La diversification des services et l’ampleur prise par le projet initial ne permettent plus, selon lui, la comparaison d’une époque à l’autre. Pour André Côté, un nouvel arrivant canadien-français se sentirait aujourd’hui tout de suite chez lui.
« C’est incroyable de voir tout ce dont l’association peut s’occuper maintenant. Elle touche un peu à tout ce qui a rapport avec le français au Yukon, même recevoir des immigrants », lance-t-il.

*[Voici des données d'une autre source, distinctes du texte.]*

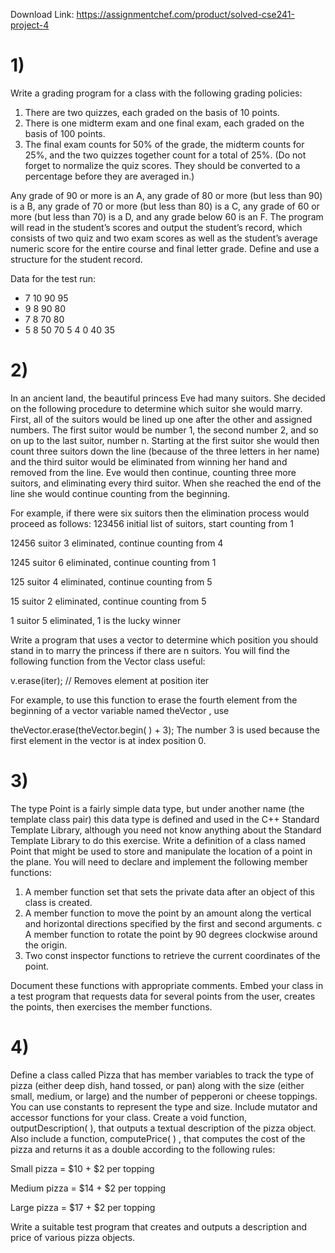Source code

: Download Link: https://assignmentchef.com/product/solved-cse241-project-4
<br>
<h1>1)</h1>

Write a grading program for a class with the following grading policies:

<ol>

 <li>There are two quizzes, each graded on the basis of 10 points.</li>

 <li>There is one midterm exam and one final exam, each graded on the basis of 100 points.</li>

 <li>The final exam counts for 50% of the grade, the midterm counts for 25%, and the two quizzes together count for a total of 25%. (Do not forget to normalize the quiz scores. They should be converted to a percentage before they are averaged in.)</li>

</ol>

Any grade of 90 or more is an A, any grade of 80 or more (but less than 90) is a B, any grade of 70 or more (but less than 80) is a C, any grade of 60 or more (but less than 70) is a D, and any grade below 60 is an F. The program will read in the student’s scores and output the student’s record, which consists of two quiz and two exam scores as well as the student’s average numeric score for the entire course and final letter grade. Define and use a structure for the student record.

Data for the test run:

<ul>

 <li>7 10   90    95</li>

 <li>9 8    90    80</li>

 <li>7 8    70    80</li>

 <li>5 8    50    70 5   4     0    40    35</li>

</ul>

<h1>2)</h1>

In an ancient land, the beautiful princess Eve had many suitors. She decided on the following procedure to determine which suitor she would marry. First, all of the suitors would be lined up one after the other and assigned numbers. The first suitor would be number 1, the second number 2, and so on up to the last suitor, number n. Starting at the first suitor she would then count three suitors down the line (because of the three letters in her name) and the third suitor would be eliminated from winning her hand and removed from the line. Eve would then continue, counting three more suitors, and eliminating every third suitor. When she reached the end of the line she would continue counting from the beginning.

For example, if there were six suitors then the elimination process would proceed as follows:     123456 initial list of suitors, start counting from 1

12456 suitor 3 eliminated, continue counting from 4

1245 suitor 6 eliminated, continue counting from 1

125 suitor 4 eliminated, continue counting from 5

15  suitor 2 eliminated, continue counting from 5

1  suitor 5 eliminated, 1 is the lucky winner

Write a program that uses a vector to determine which position you should stand in to marry the princess if there are n  suitors. You will find the following function from the Vector class useful:

v.erase(iter); // Removes element at position iter

For example, to use this function to erase the fourth element from the beginning of a vector variable named theVector , use

theVector.erase(theVector.begin( ) + 3);   The number 3 is used because the first element in the vector is at index position 0.

<h1>3)</h1>

The type  Point  is a fairly simple data type, but under another name (the template class pair)  this data type is defined and used in the C++ Standard Template Library, although you need not know anything about the Standard Template Library to do this exercise. Write a definition of a class named Point  that might be used to store and manipulate the location of a point in the plane. You will need to declare and implement the following member functions:

<ol>

 <li>A member function set  that sets the private data after an object of this class is created.</li>

 <li>A member function to move the point by an amount along the vertical and horizontal directions specified by the first and second arguments. c    A member function to rotate the point by 90 degrees clockwise around the origin.</li>

 <li>Two  const  inspector functions to retrieve the current coordinates of the point.</li>

</ol>

Document these functions with appropriate comments. Embed your class in a test program that requests data for several points from the user, creates the points, then exercises the member functions.




<h1>4)</h1>

Define a class called  Pizza  that has member variables to track the type of pizza (either deep dish, hand tossed, or pan) along with the size (either small, medium, or large) and the number of pepperoni or cheese toppings. You can use constants to represent the type and size. Include mutator and accessor functions for your class. Create a void function, outputDescription( ),  that outputs a textual description of the pizza object. Also include a function, computePrice( ) , that computes the cost of the pizza and returns it as a double according to the following rules:

Small pizza = $10 + $2 per topping

Medium pizza = $14 + $2 per topping

Large pizza = $17 + $2 per topping

Write a suitable test program that creates and outputs a description and price of various pizza objects.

André Côté et Angélique Bernard, actuelle présidente de l’AFY, dévoilent le cadre des portraits des 16 présidents qui se sont succédés à la tête de l’organisme depuis 1983. Photo : Thibaut Rondel
Le français comme seule règle
À l’origine de ce retour au Yukon, la volonté de son fils Normand de faire découvrir le territoire de son enfance à ses propres enfants. Bien qu’ayant grandi dans des écoles anglophones – l’école Émilie-Tremblay n’existait pas encore à l’époque –, Normand Côté se souvient qu’en dehors des classes, le français régnait en maître.
« J’étais à l’école élémentaire Christ the King, mais nous faisions toutes nos activités en français », raconte-t-il. « C’est la première fois que je reviens depuis que je suis parti à l’âge de 12 ans. Tout a beaucoup changé, mais je suis content de voir que les enfants de parents francophones peuvent poursuivre leur apprentissage de la langue. »
Même son de cloche chez André Côté. « Mes enfants ont grandi dans des écoles anglophones, mais chez nous, c’était français, et il ne fallait pas entendre parler un mot d’anglais dans la maison », affirme-t-il. « Si un enfant commençait à parler l’anglais, je demandais simplement “c’est quoi votre nom?” et il savait tout de suite… »
André Côté a donc été peiné d’apprendre que l’assimilation avait fait des victimes au sein des familles de quelques anciennes connaissances francophones restées au Yukon.
« J’ai appris que leurs enfants ne parlaient pas français », explique-t-il. « Un nom français, mais tu ne parles pas français… C’est leur décision, mais c’était bien différent chez nous! »
André Côté réside aujourd’hui dans un petit village situé à l’ouest de Val-d’Or, en Abitibi. Selon lui, il ne se passe pas une semaine sans qu’on y parle du Yukon.